=== Data extracts ===

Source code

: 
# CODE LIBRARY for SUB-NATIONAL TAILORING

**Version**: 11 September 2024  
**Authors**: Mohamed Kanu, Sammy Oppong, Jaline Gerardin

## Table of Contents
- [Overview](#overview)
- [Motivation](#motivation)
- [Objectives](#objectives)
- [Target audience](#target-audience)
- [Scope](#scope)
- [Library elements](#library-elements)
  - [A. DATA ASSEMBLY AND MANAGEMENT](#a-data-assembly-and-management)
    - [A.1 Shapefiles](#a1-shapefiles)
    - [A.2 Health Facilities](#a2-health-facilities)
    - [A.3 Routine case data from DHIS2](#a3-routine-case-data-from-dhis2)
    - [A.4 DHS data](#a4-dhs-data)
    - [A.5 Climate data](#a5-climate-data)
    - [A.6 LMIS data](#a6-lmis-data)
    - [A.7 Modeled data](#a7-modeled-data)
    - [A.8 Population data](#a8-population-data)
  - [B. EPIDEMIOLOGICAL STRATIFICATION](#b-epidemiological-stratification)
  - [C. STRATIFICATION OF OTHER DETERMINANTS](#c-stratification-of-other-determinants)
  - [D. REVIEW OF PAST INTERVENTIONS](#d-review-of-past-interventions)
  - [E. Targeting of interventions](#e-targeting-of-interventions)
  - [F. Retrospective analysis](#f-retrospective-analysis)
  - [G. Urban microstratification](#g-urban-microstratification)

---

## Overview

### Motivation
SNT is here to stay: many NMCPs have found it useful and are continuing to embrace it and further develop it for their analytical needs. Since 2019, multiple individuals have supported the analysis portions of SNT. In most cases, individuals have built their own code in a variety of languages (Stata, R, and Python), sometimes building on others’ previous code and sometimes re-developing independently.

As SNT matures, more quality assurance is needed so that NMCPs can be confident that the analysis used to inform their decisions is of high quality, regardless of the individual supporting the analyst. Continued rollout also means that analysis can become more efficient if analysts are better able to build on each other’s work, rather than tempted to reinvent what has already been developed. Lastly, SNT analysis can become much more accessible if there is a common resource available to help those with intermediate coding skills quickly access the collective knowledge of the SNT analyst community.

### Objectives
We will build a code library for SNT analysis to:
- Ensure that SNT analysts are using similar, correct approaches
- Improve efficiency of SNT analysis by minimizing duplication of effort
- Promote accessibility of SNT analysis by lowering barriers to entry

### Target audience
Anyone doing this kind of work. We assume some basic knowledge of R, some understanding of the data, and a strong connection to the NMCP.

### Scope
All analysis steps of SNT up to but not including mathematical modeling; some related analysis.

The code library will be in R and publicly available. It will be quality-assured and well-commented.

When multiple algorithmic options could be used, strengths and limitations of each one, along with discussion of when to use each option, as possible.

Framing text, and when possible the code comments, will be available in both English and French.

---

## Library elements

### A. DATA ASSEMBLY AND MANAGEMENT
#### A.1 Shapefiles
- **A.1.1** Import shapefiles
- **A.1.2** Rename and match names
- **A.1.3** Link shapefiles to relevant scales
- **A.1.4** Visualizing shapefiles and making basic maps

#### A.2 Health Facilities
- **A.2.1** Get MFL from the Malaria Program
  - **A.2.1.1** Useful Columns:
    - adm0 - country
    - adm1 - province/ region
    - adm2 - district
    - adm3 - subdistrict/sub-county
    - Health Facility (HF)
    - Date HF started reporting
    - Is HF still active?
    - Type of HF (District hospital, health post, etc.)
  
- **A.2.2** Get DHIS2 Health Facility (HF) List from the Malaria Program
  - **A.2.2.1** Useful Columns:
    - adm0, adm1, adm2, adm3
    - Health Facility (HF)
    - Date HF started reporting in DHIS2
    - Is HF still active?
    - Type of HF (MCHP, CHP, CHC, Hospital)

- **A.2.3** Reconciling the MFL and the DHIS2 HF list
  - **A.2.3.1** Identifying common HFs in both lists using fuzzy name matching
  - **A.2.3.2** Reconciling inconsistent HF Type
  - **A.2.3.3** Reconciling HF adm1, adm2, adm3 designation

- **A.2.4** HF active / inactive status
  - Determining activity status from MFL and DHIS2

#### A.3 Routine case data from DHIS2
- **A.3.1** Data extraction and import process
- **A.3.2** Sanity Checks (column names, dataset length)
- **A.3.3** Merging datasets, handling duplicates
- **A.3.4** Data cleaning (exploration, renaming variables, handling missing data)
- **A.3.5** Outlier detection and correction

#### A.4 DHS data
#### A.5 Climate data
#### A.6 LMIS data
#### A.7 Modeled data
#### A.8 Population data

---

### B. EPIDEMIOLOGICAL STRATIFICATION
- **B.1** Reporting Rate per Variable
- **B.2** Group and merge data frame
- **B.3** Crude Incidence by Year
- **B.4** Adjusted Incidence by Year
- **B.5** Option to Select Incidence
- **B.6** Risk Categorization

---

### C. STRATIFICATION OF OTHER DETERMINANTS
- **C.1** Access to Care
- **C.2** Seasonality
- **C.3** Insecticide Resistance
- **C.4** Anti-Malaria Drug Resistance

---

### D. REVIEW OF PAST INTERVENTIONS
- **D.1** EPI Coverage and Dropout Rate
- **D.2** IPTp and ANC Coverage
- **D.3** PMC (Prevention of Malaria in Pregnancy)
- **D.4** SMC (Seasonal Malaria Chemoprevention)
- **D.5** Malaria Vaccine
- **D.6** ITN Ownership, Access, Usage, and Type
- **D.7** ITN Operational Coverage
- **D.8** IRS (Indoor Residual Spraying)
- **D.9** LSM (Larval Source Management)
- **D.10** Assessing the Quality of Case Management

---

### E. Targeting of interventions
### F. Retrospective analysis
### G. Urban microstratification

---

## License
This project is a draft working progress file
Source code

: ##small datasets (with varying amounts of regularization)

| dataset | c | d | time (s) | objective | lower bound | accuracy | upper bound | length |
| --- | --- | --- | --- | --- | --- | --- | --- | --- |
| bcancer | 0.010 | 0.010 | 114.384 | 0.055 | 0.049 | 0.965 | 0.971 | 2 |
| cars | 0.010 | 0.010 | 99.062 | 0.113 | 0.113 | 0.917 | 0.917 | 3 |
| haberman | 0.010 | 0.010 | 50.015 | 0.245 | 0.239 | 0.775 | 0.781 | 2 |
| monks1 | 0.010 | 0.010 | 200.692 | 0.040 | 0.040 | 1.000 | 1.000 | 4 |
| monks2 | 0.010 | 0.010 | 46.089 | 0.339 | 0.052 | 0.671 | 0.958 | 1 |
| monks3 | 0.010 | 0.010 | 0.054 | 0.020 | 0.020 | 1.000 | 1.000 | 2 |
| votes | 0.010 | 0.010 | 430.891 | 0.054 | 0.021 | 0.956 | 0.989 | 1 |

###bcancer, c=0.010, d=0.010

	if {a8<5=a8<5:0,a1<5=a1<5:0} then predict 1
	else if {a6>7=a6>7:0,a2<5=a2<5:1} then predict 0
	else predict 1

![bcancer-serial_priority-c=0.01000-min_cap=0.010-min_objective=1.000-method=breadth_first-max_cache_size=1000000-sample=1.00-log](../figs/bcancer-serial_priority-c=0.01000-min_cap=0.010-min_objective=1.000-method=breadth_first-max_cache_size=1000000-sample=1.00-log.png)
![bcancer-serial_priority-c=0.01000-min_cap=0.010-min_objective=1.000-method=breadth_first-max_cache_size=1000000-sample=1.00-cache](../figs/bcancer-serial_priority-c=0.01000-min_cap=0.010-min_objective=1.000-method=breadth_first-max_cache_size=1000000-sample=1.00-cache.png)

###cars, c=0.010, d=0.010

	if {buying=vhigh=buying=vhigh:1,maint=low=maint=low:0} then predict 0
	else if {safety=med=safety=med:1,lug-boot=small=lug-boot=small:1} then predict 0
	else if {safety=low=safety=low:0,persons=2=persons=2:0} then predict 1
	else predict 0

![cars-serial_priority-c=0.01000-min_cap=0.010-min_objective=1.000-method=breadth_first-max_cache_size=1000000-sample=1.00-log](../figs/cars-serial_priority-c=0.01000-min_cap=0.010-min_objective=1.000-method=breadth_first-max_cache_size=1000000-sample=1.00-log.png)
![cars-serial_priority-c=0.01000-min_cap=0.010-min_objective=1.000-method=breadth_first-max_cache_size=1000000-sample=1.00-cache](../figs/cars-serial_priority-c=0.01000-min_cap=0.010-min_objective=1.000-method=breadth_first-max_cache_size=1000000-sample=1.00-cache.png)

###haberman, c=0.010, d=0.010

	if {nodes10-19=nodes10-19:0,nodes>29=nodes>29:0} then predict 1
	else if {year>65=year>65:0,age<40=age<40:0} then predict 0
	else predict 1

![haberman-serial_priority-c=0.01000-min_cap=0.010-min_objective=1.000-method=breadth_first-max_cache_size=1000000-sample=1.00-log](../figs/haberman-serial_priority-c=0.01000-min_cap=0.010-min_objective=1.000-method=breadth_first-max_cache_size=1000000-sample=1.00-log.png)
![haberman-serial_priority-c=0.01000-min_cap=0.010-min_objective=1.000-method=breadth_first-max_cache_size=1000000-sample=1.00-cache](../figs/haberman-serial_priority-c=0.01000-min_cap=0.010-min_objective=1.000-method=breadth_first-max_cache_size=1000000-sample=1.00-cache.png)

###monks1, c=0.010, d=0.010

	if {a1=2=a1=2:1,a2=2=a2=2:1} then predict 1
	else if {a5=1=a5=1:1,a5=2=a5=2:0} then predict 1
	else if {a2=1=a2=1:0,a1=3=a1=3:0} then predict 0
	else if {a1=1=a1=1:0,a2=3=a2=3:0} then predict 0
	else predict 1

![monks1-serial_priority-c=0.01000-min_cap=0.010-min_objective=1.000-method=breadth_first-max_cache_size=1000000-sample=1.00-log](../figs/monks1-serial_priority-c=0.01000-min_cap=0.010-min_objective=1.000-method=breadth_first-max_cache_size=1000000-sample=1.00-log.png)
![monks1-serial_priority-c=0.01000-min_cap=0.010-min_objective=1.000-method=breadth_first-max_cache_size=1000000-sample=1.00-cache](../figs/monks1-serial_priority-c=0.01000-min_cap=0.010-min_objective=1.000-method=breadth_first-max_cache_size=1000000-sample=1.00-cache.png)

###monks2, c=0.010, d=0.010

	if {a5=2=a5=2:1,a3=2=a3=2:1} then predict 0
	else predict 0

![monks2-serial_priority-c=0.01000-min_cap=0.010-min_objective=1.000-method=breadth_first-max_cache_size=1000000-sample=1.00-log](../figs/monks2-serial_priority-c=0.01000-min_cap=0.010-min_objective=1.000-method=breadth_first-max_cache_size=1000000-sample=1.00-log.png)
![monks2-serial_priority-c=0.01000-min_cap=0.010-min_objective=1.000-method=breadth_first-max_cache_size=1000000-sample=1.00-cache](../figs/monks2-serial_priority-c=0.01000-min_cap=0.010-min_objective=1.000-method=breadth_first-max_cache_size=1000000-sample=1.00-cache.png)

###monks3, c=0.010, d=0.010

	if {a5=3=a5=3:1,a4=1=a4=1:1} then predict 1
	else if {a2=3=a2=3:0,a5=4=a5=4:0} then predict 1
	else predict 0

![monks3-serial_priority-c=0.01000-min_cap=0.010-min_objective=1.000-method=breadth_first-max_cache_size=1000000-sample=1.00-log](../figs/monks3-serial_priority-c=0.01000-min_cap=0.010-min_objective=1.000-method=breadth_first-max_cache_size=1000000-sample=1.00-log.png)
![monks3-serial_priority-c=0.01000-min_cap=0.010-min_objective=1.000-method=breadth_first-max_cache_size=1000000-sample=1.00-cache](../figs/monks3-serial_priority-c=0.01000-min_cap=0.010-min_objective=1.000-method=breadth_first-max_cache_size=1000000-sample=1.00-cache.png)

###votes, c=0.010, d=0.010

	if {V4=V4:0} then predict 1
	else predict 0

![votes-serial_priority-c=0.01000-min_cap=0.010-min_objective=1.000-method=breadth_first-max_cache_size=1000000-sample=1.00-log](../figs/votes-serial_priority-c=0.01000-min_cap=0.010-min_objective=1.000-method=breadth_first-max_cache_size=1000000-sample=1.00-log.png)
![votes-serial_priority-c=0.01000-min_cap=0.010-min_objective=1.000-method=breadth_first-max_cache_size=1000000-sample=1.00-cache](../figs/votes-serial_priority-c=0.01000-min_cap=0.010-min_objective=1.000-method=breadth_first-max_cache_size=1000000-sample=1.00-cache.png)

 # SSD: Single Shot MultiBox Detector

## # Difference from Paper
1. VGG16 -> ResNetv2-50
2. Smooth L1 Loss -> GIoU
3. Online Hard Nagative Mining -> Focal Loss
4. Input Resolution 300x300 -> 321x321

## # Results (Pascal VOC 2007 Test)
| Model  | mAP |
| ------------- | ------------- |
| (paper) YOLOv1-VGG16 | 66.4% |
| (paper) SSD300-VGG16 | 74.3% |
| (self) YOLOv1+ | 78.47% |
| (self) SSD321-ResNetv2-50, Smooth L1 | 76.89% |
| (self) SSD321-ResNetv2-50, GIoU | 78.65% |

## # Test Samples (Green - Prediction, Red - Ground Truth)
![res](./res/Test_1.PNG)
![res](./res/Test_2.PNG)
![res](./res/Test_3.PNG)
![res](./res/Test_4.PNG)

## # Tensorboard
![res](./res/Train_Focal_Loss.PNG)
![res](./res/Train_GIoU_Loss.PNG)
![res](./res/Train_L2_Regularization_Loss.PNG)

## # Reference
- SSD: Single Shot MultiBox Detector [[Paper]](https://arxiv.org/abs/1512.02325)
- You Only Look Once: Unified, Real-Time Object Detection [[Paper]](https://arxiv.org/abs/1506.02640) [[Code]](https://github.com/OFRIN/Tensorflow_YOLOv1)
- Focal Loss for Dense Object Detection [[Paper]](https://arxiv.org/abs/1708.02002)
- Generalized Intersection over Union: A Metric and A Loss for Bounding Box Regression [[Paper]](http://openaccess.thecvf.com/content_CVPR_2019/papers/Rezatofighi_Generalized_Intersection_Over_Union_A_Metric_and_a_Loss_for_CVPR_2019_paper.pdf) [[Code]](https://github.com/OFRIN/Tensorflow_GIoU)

===

### Work request:
Whenever the word "Motivation" occurs in a line of the records, that line counts once; state the total alone.

### Response:
2